Reducing food waste is good for the planet and your wallet. Here’s how to do it more effectively.
“Best by” dates on food packaging tell the consumer when the quality of the product will start to decline, not when it is unsafe to eat.
The statistics are sobering: In the United States, we generate approximately 35 million tons of food waste every year, and as individual families, we waste about 30 percent of the food we buy. For the average four-person household with a monthly food budget of $1000, that’s like throwing $300 straight into the garbage every month.
It’s not just our personal budgets that are affected by food waste, either — it contributes to the ongoing climate crisis as well. The yearly amount of water and energy wasted from uneaten food in America every year would be enough to power 50 million homes, and the amount of greenhouse gases produced from food waste was equivalent to the carbon dioxide emissions of 42 coal-fired power plants, according to a 2021 report from the U.S. Environmental Protection Agency.
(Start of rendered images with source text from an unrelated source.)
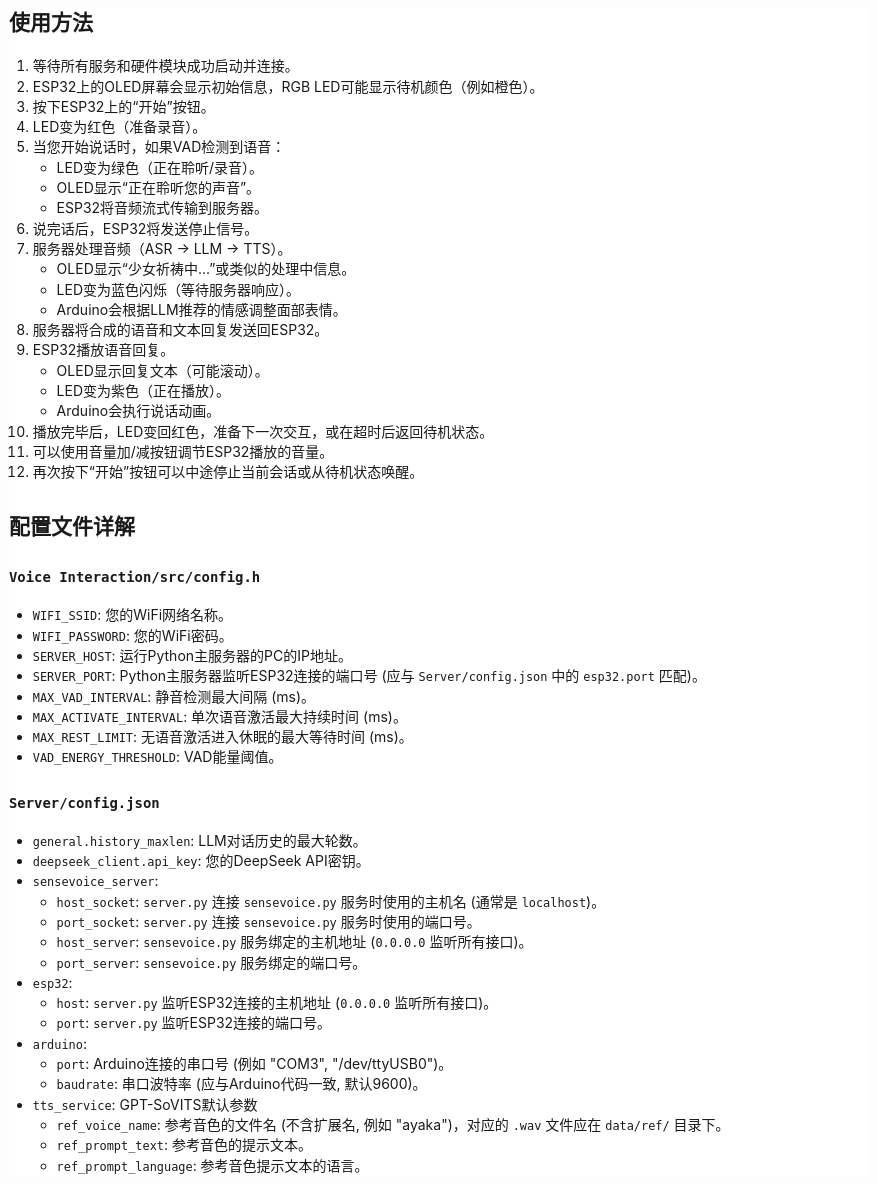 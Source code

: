 ## 使用方法

1.  等待所有服务和硬件模块成功启动并连接。
2.  ESP32上的OLED屏幕会显示初始信息，RGB LED可能显示待机颜色（例如橙色）。
3.  按下ESP32上的“开始”按钮。
4.  LED变为红色（准备录音）。
5.  当您开始说话时，如果VAD检测到语音：
    *   LED变为绿色（正在聆听/录音）。
    *   OLED显示“正在聆听您的声音”。
    *   ESP32将音频流式传输到服务器。
6.  说完话后，ESP32将发送停止信号。
7.  服务器处理音频（ASR -> LLM -> TTS）。
    *   OLED显示“少女祈祷中...”或类似的处理中信息。
    *   LED变为蓝色闪烁（等待服务器响应）。
    *   Arduino会根据LLM推荐的情感调整面部表情。
8.  服务器将合成的语音和文本回复发送回ESP32。
9.  ESP32播放语音回复。
    *   OLED显示回复文本（可能滚动）。
    *   LED变为紫色（正在播放）。
    *   Arduino会执行说话动画。
10. 播放完毕后，LED变回红色，准备下一次交互，或在超时后返回待机状态。
11. 可以使用音量加/减按钮调节ESP32播放的音量。
12. 再次按下“开始”按钮可以中途停止当前会话或从待机状态唤醒。

## 配置文件详解

### `Voice Interaction/src/config.h`

*   `WIFI_SSID`: 您的WiFi网络名称。
*   `WIFI_PASSWORD`: 您的WiFi密码。
*   `SERVER_HOST`: 运行Python主服务器的PC的IP地址。
*   `SERVER_PORT`: Python主服务器监听ESP32连接的端口号 (应与 `Server/config.json` 中的 `esp32.port` 匹配)。
*   `MAX_VAD_INTERVAL`: 静音检测最大间隔 (ms)。
*   `MAX_ACTIVATE_INTERVAL`: 单次语音激活最大持续时间 (ms)。
*   `MAX_REST_LIMIT`: 无语音激活进入休眠的最大等待时间 (ms)。
*   `VAD_ENERGY_THRESHOLD`: VAD能量阈值。

### `Server/config.json`

*   `general.history_maxlen`: LLM对话历史的最大轮数。
*   `deepseek_client.api_key`: 您的DeepSeek API密钥。
*   `sensevoice_server`:
    *   `host_socket`: `server.py` 连接 `sensevoice.py` 服务时使用的主机名 (通常是 `localhost`)。
    *   `port_socket`: `server.py` 连接 `sensevoice.py` 服务时使用的端口号。
    *   `host_server`: `sensevoice.py` 服务绑定的主机地址 (`0.0.0.0` 监听所有接口)。
    *   `port_server`: `sensevoice.py` 服务绑定的端口号。
*   `esp32`:
    *   `host`: `server.py` 监听ESP32连接的主机地址 (`0.0.0.0` 监听所有接口)。
    *   `port`: `server.py` 监听ESP32连接的端口号。
*   `arduino`:
    *   `port`: Arduino连接的串口号 (例如 "COM3", "/dev/ttyUSB0")。
    *   `baudrate`: 串口波特率 (应与Arduino代码一致, 默认9600)。
*   `tts_service`: GPT-SoVITS默认参数
    *   `ref_voice_name`: 参考音色的文件名 (不含扩展名, 例如 "ayaka")，对应的 `.wav` 文件应在 `data/ref/` 目录下。
    *   `ref_prompt_text`: 参考音色的提示文本。
    *   `ref_prompt_language`: 参考音色提示文本的语言。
At home, the core issue is that we buy too much food and then we throw so much out because of spoilage, perceived spoilage, the ingredients “do not match food preferences” or we can’t prepare them, according to a2020 report from the National Academies of Sciences, Engineering and Medicine.
It’s true that there are far more factors that contribute to waste within the food system than just our consumer behavior. “It’s so much bigger than a consumer problem,” said Pamela Koch, associate professor of nutrition education at Teachers College, Columbia University.
But that doesn’t mean our personal efforts can’t still have an impact. “There’s so much that consumers can do,” said Roni Neff, associate professor of environmental health and engineering at Johns Hopkins University’s Bloomberg School of Public Health, and one of the co-authors of the National Academies report.
The process starts with “recognizing what we’re throwing out and what led to it,” Neff said. “If we understand our own patterns and what’s going on in our homes,” she continued, the next step is “figuring out how to set up [our] environment to make it as easy as possible to avoid food waste.”